> **The data**
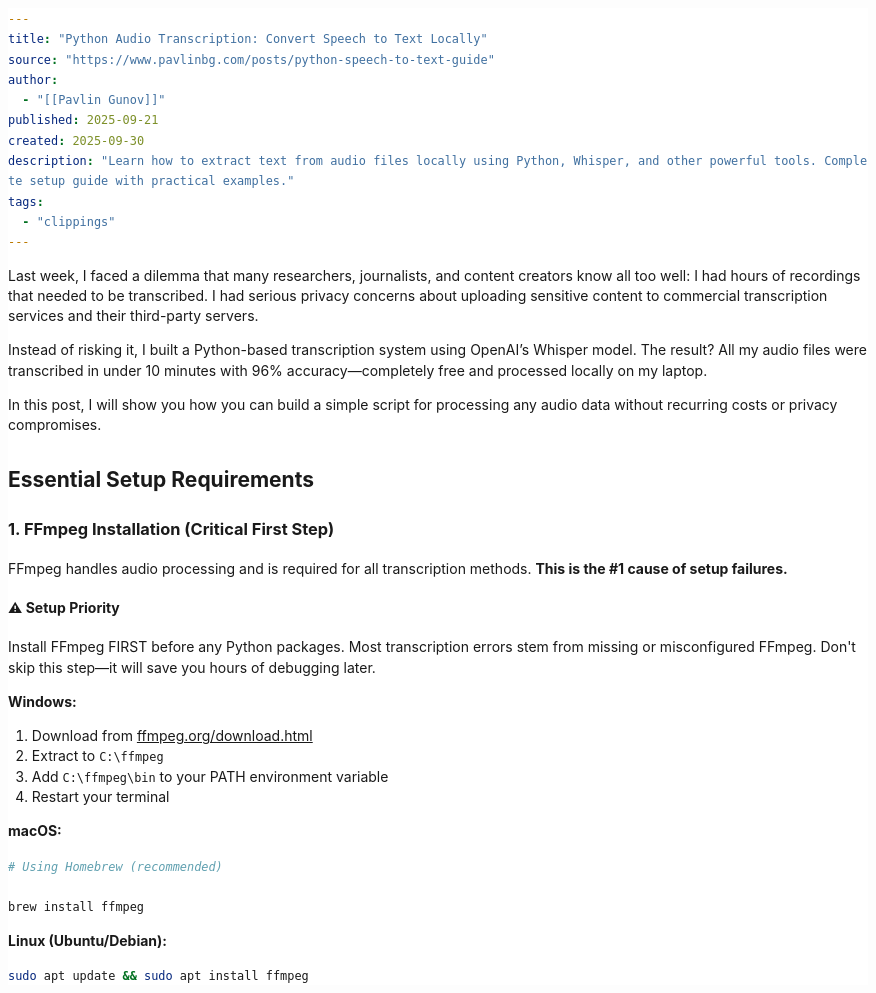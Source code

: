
```yaml
---
title: "Python Audio Transcription: Convert Speech to Text Locally"
source: "https://www.pavlinbg.com/posts/python-speech-to-text-guide"
author:
  - "[[Pavlin Gunov]]"
published: 2025-09-21
created: 2025-09-30
description: "Learn how to extract text from audio files locally using Python, Whisper, and other powerful tools. Complete setup guide with practical examples."
tags:
  - "clippings"
---
```

Last week, I faced a dilemma that many researchers, journalists, and content creators know all too well: I had hours of recordings that needed to be transcribed. I had serious privacy concerns about uploading sensitive content to commercial transcription services and their third-party servers.

Instead of risking it, I built a Python-based transcription system using OpenAI’s Whisper model. The result? All my audio files were transcribed in under 10 minutes with 96% accuracy—completely free and processed locally on my laptop.

In this post, I will show you how you can build a simple script for processing any audio data without recurring costs or privacy compromises.

## Essential Setup Requirements

### 1\. FFmpeg Installation (Critical First Step)

FFmpeg handles audio processing and is required for all transcription methods. **This is the #1 cause of setup failures.**

#### ⚠️ Setup Priority

Install FFmpeg FIRST before any Python packages. Most transcription errors stem from missing or misconfigured FFmpeg. Don't skip this step—it will save you hours of debugging later.

**Windows:**

1. Download from [ffmpeg.org/download.html](https://ffmpeg.org/download.html)
2. Extract to `C:\ffmpeg`
3. Add `C:\ffmpeg\bin` to your PATH environment variable
4. Restart your terminal

**macOS:**

```bash
# Using Homebrew (recommended)

brew install ffmpeg
```

**Linux (Ubuntu/Debian):**

```bash
sudo apt update && sudo apt install ffmpeg
```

> **Requirement**
The string to find is "will"; copy every line of the listing that has it.

> **Answer for this exercise**
In this post, I will show you how you can build a simple script for processing any audio data without recurring costs or privacy compromises.
Install FFmpeg FIRST before any Python packages. Most transcription errors stem from missing or misconfigured FFmpeg. Don't skip this step—it will save you hours of debugging later.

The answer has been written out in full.